Se me revuelven las tripas  ver cómo la vida de ciertos seres humanos, hastiados del hambre y la miseria, no vale nada y se la juegan en pateras, saltando vallas o simplemente a nado. Pienso hasta dónde llega su desgarro y desespero  para confrontarse a tamaña osadía y este pensamiento me lleva al entendimiento total cuando conoces la realidad de los pueblos africanos, tan cercanos a nuestras islas geográficamente  y tan lejanos en la emoción.

He vivido en el antiguo Sáhara Español y he visitado diferentes países africanos y entendiendo perfectamente que estas personas busquen su particular Itaca, El deseado Dorado porque así se lo hemos vendido desde esta sociedad apostada en un capitalismo cada vez más alongado a beneficiar a unos pocos mientras fastidia a la mayoría.

Cuando pienso en las condiciones de vida en las que tienen que ver nacer y morir a sus hijos e hijas, cuando la mortalidad infantil y de las mujeres en el parto adquiere cifras espeluznantes, cuando se hace la vista gorda ante los conflictos étnicos, porque vienen muy bien para seguir expoliando, entiendo que la gente coja un cayuco y hasta un neumático en busca de unas condiciones dignas.

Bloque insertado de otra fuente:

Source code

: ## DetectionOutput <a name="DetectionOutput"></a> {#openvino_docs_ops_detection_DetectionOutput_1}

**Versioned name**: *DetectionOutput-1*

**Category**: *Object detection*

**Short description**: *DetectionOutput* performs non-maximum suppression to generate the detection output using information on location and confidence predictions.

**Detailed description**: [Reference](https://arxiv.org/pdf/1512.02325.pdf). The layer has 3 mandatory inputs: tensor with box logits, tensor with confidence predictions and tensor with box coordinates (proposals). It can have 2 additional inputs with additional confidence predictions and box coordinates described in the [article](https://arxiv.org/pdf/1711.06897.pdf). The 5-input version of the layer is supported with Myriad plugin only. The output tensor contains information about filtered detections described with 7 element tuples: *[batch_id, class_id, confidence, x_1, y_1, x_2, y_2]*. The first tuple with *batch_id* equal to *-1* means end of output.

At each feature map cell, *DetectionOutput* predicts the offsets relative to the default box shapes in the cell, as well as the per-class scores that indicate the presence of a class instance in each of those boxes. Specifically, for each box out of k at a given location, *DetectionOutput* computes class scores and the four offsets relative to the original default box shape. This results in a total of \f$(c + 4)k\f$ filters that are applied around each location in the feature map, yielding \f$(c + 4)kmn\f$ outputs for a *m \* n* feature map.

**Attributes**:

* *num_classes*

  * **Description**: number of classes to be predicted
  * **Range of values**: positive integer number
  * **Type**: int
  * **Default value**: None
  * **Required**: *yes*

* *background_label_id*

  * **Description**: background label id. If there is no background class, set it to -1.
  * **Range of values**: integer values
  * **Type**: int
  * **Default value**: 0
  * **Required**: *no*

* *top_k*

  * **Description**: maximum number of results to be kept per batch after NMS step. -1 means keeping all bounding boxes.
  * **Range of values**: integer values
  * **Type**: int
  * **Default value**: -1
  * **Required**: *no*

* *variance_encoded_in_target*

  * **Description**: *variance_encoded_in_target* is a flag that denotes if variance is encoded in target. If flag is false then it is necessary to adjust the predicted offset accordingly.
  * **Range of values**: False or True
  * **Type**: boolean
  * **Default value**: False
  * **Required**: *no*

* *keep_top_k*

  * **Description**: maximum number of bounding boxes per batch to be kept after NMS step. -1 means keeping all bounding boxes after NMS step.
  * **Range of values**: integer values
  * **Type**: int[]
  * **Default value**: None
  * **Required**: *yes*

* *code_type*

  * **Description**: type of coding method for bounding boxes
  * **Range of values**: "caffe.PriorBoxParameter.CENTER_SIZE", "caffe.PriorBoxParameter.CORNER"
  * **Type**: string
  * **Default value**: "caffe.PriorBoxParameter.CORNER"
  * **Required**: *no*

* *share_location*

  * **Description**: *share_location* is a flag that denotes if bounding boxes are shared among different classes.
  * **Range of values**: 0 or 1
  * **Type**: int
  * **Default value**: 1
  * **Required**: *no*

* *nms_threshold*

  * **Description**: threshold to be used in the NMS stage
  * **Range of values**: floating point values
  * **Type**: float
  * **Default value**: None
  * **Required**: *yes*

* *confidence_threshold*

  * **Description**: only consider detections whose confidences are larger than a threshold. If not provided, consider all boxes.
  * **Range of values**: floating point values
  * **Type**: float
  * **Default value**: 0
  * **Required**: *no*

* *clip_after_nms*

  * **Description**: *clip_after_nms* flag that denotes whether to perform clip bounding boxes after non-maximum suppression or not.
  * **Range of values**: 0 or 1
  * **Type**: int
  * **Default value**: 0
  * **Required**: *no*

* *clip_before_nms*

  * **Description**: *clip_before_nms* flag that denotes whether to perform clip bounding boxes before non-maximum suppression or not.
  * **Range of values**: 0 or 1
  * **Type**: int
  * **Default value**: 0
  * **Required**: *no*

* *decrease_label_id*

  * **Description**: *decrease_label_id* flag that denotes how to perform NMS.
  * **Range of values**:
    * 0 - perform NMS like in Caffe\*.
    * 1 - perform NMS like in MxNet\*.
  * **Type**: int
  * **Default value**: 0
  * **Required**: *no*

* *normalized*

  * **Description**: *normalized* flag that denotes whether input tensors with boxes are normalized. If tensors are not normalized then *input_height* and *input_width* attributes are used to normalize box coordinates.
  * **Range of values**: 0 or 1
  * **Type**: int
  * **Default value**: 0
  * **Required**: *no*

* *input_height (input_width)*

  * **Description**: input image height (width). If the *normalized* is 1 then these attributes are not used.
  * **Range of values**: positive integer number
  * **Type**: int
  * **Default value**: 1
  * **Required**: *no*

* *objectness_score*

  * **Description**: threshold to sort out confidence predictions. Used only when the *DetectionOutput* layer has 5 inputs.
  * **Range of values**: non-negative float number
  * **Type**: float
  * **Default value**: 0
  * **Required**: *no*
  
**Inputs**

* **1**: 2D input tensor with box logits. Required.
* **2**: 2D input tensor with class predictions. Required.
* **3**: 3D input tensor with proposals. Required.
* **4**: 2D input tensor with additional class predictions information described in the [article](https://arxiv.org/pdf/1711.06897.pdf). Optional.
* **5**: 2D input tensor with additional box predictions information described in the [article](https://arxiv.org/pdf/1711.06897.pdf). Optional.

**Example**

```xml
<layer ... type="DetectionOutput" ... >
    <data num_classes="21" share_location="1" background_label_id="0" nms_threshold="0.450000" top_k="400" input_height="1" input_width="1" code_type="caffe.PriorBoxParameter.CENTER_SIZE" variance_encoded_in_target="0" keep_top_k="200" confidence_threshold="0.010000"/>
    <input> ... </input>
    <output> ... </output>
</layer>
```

Yo, que tengo pánico al mar creo que también lo intentaría, como lo hizo mi padre en su búsqueda de porvenir en el Sáhara, como lo hicieron muchos vecinos partiendo hacia Venezuela, como lo están haciendo muchos españoles y españolas pidiendo trabajo en Europa, como lo hace el empresariado instalando sus fábricas en Marruecos abaratando los costes de la producción en ese país, pagando salarios de miseria.

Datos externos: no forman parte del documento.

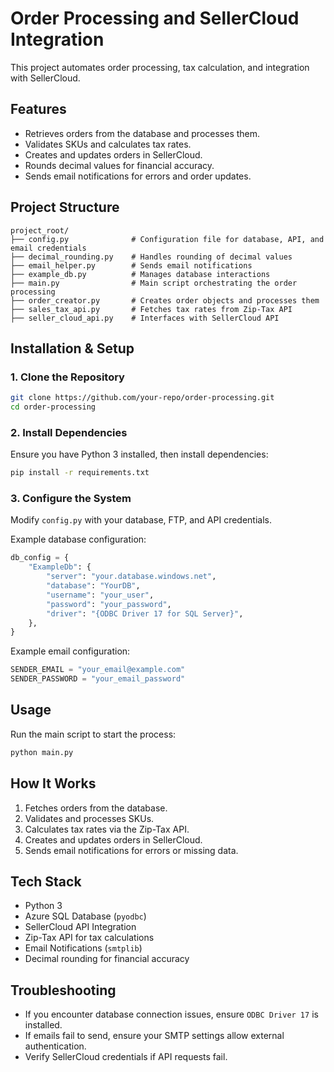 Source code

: # Order Processing and SellerCloud Integration

This project automates order processing, tax calculation, and integration with SellerCloud.

## Features
- Retrieves orders from the database and processes them.
- Validates SKUs and calculates tax rates.
- Creates and updates orders in SellerCloud.
- Rounds decimal values for financial accuracy.
- Sends email notifications for errors and order updates.

## Project Structure
```
project_root/
├── config.py              # Configuration file for database, API, and email credentials
├── decimal_rounding.py    # Handles rounding of decimal values
├── email_helper.py        # Sends email notifications
├── example_db.py          # Manages database interactions
├── main.py                # Main script orchestrating the order processing
├── order_creator.py       # Creates order objects and processes them
├── sales_tax_api.py       # Fetches tax rates from Zip-Tax API
├── seller_cloud_api.py    # Interfaces with SellerCloud API
```

## Installation & Setup

### 1. Clone the Repository
```bash
git clone https://github.com/your-repo/order-processing.git
cd order-processing
```

### 2. Install Dependencies
Ensure you have Python 3 installed, then install dependencies:
```bash
pip install -r requirements.txt
```

### 3. Configure the System
Modify `config.py` with your database, FTP, and API credentials.

Example database configuration:
```python
db_config = {
    "ExampleDb": {
        "server": "your.database.windows.net",
        "database": "YourDB",
        "username": "your_user",
        "password": "your_password",
        "driver": "{ODBC Driver 17 for SQL Server}",
    },
}
```
Example email configuration:
```python
SENDER_EMAIL = "your_email@example.com"
SENDER_PASSWORD = "your_email_password"
```

## Usage
Run the main script to start the process:
```bash
python main.py
```

## How It Works
1. Fetches orders from the database.
2. Validates and processes SKUs.
3. Calculates tax rates via the Zip-Tax API.
4. Creates and updates orders in SellerCloud.
5. Sends email notifications for errors or missing data.

## Tech Stack
- Python 3
- Azure SQL Database (`pyodbc`)
- SellerCloud API Integration
- Zip-Tax API for tax calculations
- Email Notifications (`smtplib`)
- Decimal rounding for financial accuracy

## Troubleshooting
- If you encounter database connection issues, ensure `ODBC Driver 17` is installed.
- If emails fail to send, ensure your SMTP settings allow external authentication.
- Verify SellerCloud credentials if API requests fail.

¿A qué viene esa hipocresía? ¿Dónde hemos dejado las mínimas reglas de humanidad permitiendo la muerte a la gente indefensa midiendo con una ralla más o menos las fronteras? ¿Cómo podemos aceptar que a quienes se baten en el agua para salvar su vida se les dispare  aunque sean balas de azúcar?

En esta cruzada que ahora se quiere hacer por la vida ¿Cómo es posible que no se nos excomulgue a esta sociedad hipócrita que le gusta tener ordenadores y móviles extraídos con la sangre de los niños y niñas del Congo dejando morir en las fronteras a esta gente de color?

De nuevo esta noche ha intentado atravesar la frontera otro número de africanos. Creo que hay que establecer una política de migración coherente y ordenada pero estoy en contra de la inhumanidad que supone dejar morir a la gente, sea en nuestro territorio o dos pasos más allá y menos me gusta que intenten intoxicar a la población diciendo que estas personas no merecen un poco de respeto. Hace años un grupo de gente de todos los colores cantaba una canción que decía:” Viva la gente, las hay de todo lugar, por más gente a favor de gente en cada pueblo o nación…” pues eso, que en nuestras fronteras jamás dejemos de velar por las personas o que nos pongamos en su pellejo preguntándonos: si fuera yo ¿cómo me gustaría que me recibieran? O ¿cómo me gustaría que trataran a mis hijos e hijas?
No pido  un recibimiento con flores pero como mínimo el cumplimiento escrupuloso del Tratado de los Derechos Humanos.